Ci siamo presi a cuore la sua storia, non lo abbiamo lasciato solo!

Abbiamo contattato l’ufficio legale dell’ARCI di Viterbo, realtà con cui collaboriamo stabilmente da due anni, raccontato la sua storia e preso appuntamento per D. con una loro avvocata che ha preso subito in carico il suo caso. Dopo questo primo appuntamento, hanno presentato insieme la domanda di protezione internazionale.
Per prima cosa, già a febbraio, D. è riuscito a ottenere la residenza al Comune di Orte, e per fortuna visto che poi è arrivato il lockdown dovuto alla pandemia da Covid-19! Noi, al Centro, lo abbiamo aiutato con il sostegno alimentare durante i mesi di chiusura perché la pandemia ha bloccato anche quel settore di lavoro sommerso che è l’unico a beneficiare della mancanza di documenti, e quindi, della situazione di vulnerabilità, dei cosiddetti “clandestini”.

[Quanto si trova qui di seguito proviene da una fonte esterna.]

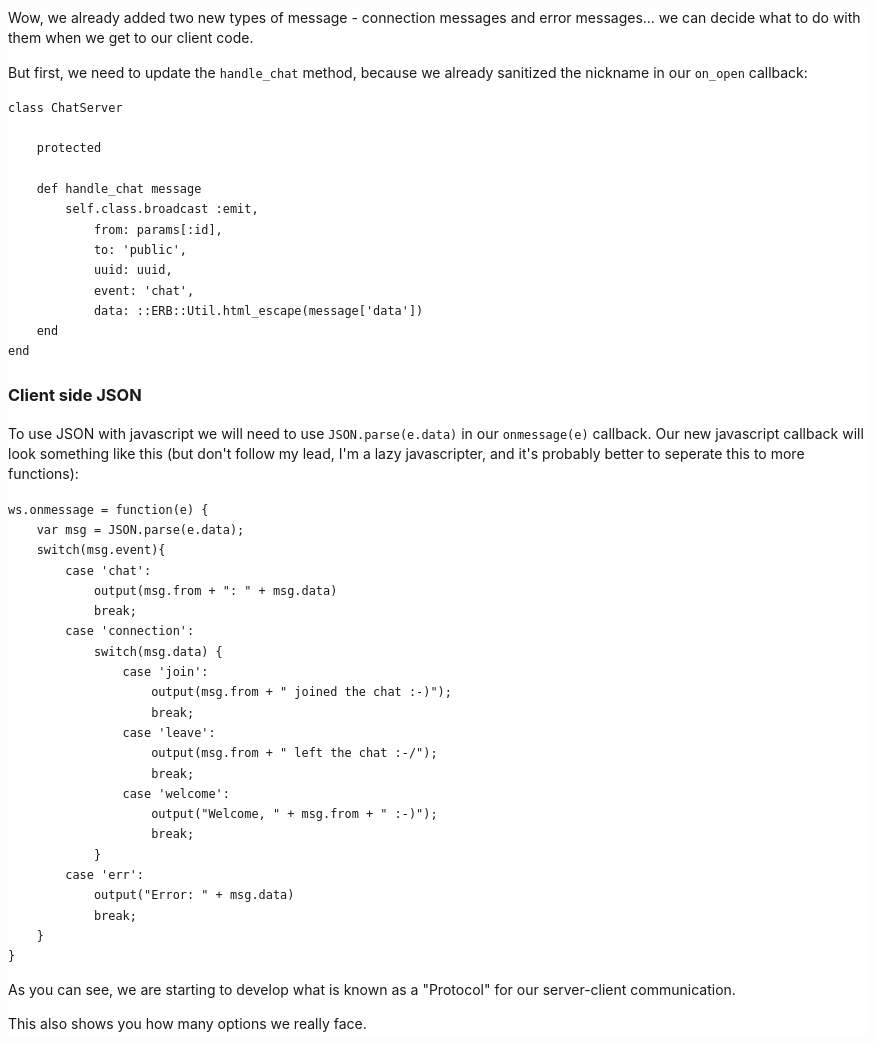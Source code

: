 Wow, we already added two new types of message - connection messages and error messages... we can decide what to do with them when we get to our client code.

But first, we need to update the `handle_chat` method, because we already sanitized the nickname in our `on_open` callback:

    class ChatServer

        protected

        def handle_chat message
            self.class.broadcast :emit,
                from: params[:id],
                to: 'public',
                uuid: uuid,
                event: 'chat',
                data: ::ERB::Util.html_escape(message['data'])
        end
    end

### Client side JSON

To use JSON with javascript we will need to use `JSON.parse(e.data)` in our `onmessage(e)` callback. Our new javascript callback will look something like this (but don't follow my lead, I'm a lazy javascripter, and it's probably better to seperate this to more functions):

    ws.onmessage = function(e) {
        var msg = JSON.parse(e.data);
        switch(msg.event){
            case 'chat':
                output(msg.from + ": " + msg.data)
                break;
            case 'connection':
                switch(msg.data) {
                    case 'join':
                        output(msg.from + " joined the chat :-)");
                        break;
                    case 'leave':
                        output(msg.from + " left the chat :-/");
                        break;
                    case 'welcome':
                        output("Welcome, " + msg.from + " :-)");
                        break;
                }
            case 'err':
                output("Error: " + msg.data)
                break;
        }
    }

As you can see, we are starting to develop what is known as a "Protocol" for our server-client communication.

This also shows you how many options we really face.
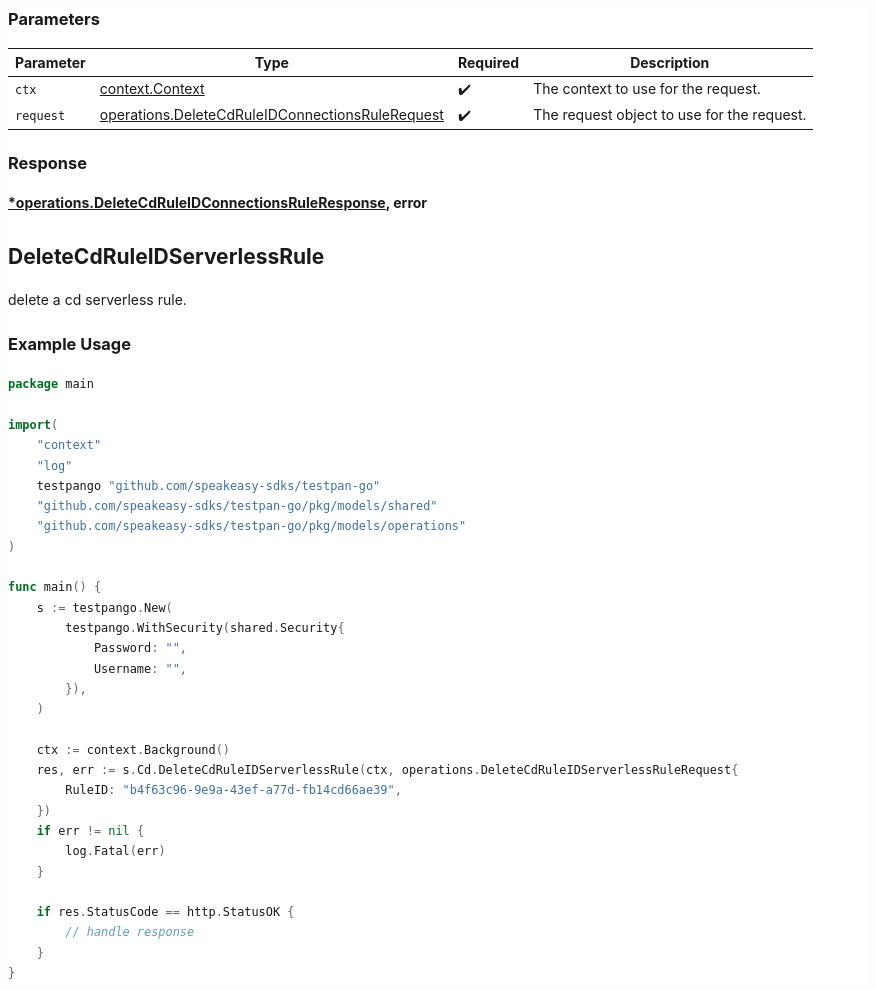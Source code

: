 ### Parameters

| Parameter                                                                                                          | Type                                                                                                               | Required                                                                                                           | Description                                                                                                        |
| ------------------------------------------------------------------------------------------------------------------ | ------------------------------------------------------------------------------------------------------------------ | ------------------------------------------------------------------------------------------------------------------ | ------------------------------------------------------------------------------------------------------------------ |
| `ctx`                                                                                                              | [context.Context](https://pkg.go.dev/context#Context)                                                              | :heavy_check_mark:                                                                                                 | The context to use for the request.                                                                                |
| `request`                                                                                                          | [operations.DeleteCdRuleIDConnectionsRuleRequest](../../models/operations/deletecdruleidconnectionsrulerequest.md) | :heavy_check_mark:                                                                                                 | The request object to use for the request.                                                                         |


### Response

**[*operations.DeleteCdRuleIDConnectionsRuleResponse](../../models/operations/deletecdruleidconnectionsruleresponse.md), error**


## DeleteCdRuleIDServerlessRule

delete a cd serverless rule.

### Example Usage

```go
package main

import(
	"context"
	"log"
	testpango "github.com/speakeasy-sdks/testpan-go"
	"github.com/speakeasy-sdks/testpan-go/pkg/models/shared"
	"github.com/speakeasy-sdks/testpan-go/pkg/models/operations"
)

func main() {
    s := testpango.New(
        testpango.WithSecurity(shared.Security{
            Password: "",
            Username: "",
        }),
    )

    ctx := context.Background()
    res, err := s.Cd.DeleteCdRuleIDServerlessRule(ctx, operations.DeleteCdRuleIDServerlessRuleRequest{
        RuleID: "b4f63c96-9e9a-43ef-a77d-fb14cd66ae39",
    })
    if err != nil {
        log.Fatal(err)
    }

    if res.StatusCode == http.StatusOK {
        // handle response
    }
}
```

Appena è stato possibile, dopo la riapertura degli uffici, abbiamo richiesto l’udienza per la Protezione Internazionale, stabilita per fine agosto: alla notizia, comprensibilmente, D. era molto agitato. Patrizia, l’operatrice che l’aveva accolto il primo giorno, gli ha regalato un quaderno e una penna invitandolo a scrivere la sua storia facendo attenzione ai dettagli, le date, i nomi, i luoghi, perché a volte è proprio sui dettagli più piccoli che ci si gioca tutto.
D. era grato e pieno di speranza, e si è impegnato molto a ricordare ogni momento e ogni fatto, anche i più drammatici, ogni motivazione che lo ha convinto a partire.
Ieri finalmente ci è arrivata la buona notizia: l’audizione con la Commissione è andata molto bene, la richiesta di D. è stata accolta, la protezione internazionale accordata!